A more immediate response to inflation would be indexing all wages and income supports. Currently, social assistance—already meager in most provinces—is only indexed to inflation in Quebec, New Brunswick, and Yukon.
“Wages can and should be increased to keep up with inflation,” Stanford says. “That would protect the real incomes of workers, while the true causes of this inflation—supply chain issues, energy prices, housing costs—are addressed.”
Still, inflation is only one component of a growing unaffordability crisis: in addition to soaring gas and grocery prices, housing costs have run red-hot for a decade—something that Poilievre has made his hobby horse.
Although his policies, like contracting public spending and hiking interest rates, would hammer the “have-nots,” his programme is sure to resonate.

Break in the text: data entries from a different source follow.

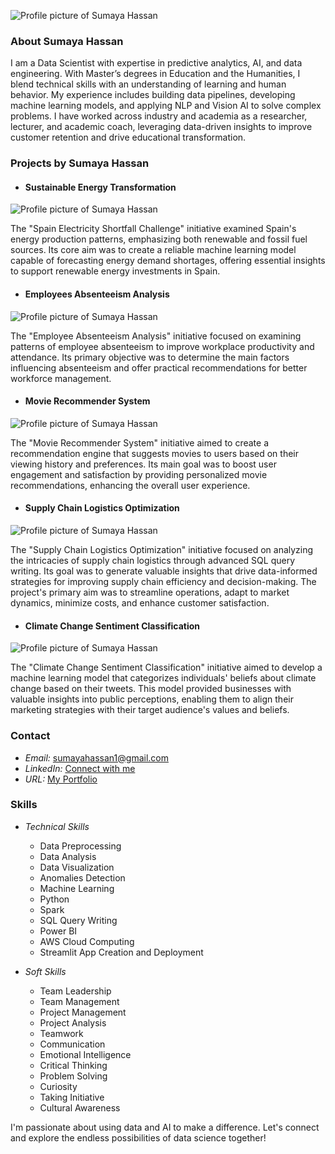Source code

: ![Profile picture of Sumaya Hassan](Images/PIC.jpg)

### About Sumaya Hassan

I am a Data Scientist with expertise in predictive analytics, AI, and data engineering. With Master’s degrees in Education and the Humanities, I blend technical skills with an understanding of learning and human behavior. My experience includes building data pipelines, developing machine learning models, and applying NLP and Vision AI to solve complex problems. I have worked across industry and academia as a researcher, lecturer, and academic coach, leveraging data-driven insights to improve customer retention and drive educational transformation.



### Projects by Sumaya Hassan 


- #### Sustainable Energy Transformation
  

![Profile picture of Sumaya Hassan](Images/appolinary-kalashnikova-WYGhTLym344-unsplash.jpg)



The "Spain Electricity Shortfall Challenge" initiative examined Spain's energy production patterns, emphasizing both renewable and fossil fuel sources. Its core aim was to create a reliable machine learning model capable of forecasting energy demand shortages, offering essential insights to support renewable energy investments in Spain.


- #### Employees Absenteeism Analysis

  

![Profile picture of Sumaya Hassan](Images/bennie-bates-znrDHyqHpSI-unsplash.jpg)



The "Employee Absenteeism Analysis" initiative focused on examining patterns of employee absenteeism to improve workplace productivity and attendance. Its primary objective was to determine the main factors influencing absenteeism and offer practical recommendations for better workforce management.


- #### Movie Recommender System

  

![Profile picture of Sumaya Hassan](Images/felix-mooneeram-evlkOfkQ5rE-unsplash.jpg)



The "Movie Recommender System" initiative aimed to create a recommendation engine that suggests movies to users based on their viewing history and preferences. Its main goal was to boost user engagement and satisfaction by providing personalized movie recommendations, enhancing the overall user experience.


- #### Supply Chain Logistics Optimization

  

![Profile picture of Sumaya Hassan](Images/frank-mckenna-tjX_sniNzgQ-unsplash.jpg)



The "Supply Chain Logistics Optimization" initiative focused on analyzing the intricacies of supply chain logistics through advanced SQL query writing. Its goal was to generate valuable insights that drive data-informed strategies for improving supply chain efficiency and decision-making. The project's primary aim was to streamline operations, adapt to market dynamics, minimize costs, and enhance customer satisfaction.

- #### Climate Change Sentiment Classification 

  

![Profile picture of Sumaya Hassan](Images/melissa-bradley-96iwiAxOuJw-unsplash.jpg)



The "Climate Change Sentiment Classification" initiative aimed to develop a machine learning model that categorizes individuals' beliefs about climate change based on their tweets. This model provided businesses with valuable insights into public perceptions, enabling them to align their marketing strategies with their target audience's values and beliefs.

### Contact

- *Email:* [sumayahassan1@gmail.com](mailto:sumayahassan1@gmail.com)
- *LinkedIn:* [Connect with me](https://www.linkedin.com/in/sumayah-hassan/)
- *URL:* [My Portfolio](https://sumayahassan.github.io)

### Skills
- *Technical Skills*
  - Data Preprocessing
  - Data Analysis
  - Data Visualization
  - Anomalies Detection
  - Machine Learning
  - Python
  - Spark
  - SQL Query Writing
  - Power BI
  - AWS Cloud Computing
  - Streamlit App Creation and Deployment
    
- *Soft Skills*
  - Team Leadership
  - Team Management
  - Project Management
  - Project Analysis
  - Teamwork
  - Communication
  - Emotional Intelligence
  - Critical Thinking
  - Problem Solving
  - Curiosity
  - Taking Initiative
  - Cultural Awareness

I'm passionate about using data and AI to make a difference. Let's connect and explore the endless possibilities of data science together!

Where other politicians only obliquely criticize the status quo, his campaign directly validates people’s palpable frustrations, channeling that anger toward specific institutions, bureaucrats, or politicians.
Poilievre’s populist messaging puts pressure on the NDP and labour movement to offer a comparable alternative to his programme—not just for addressing inflation, but the growing unaffordability of everyday life.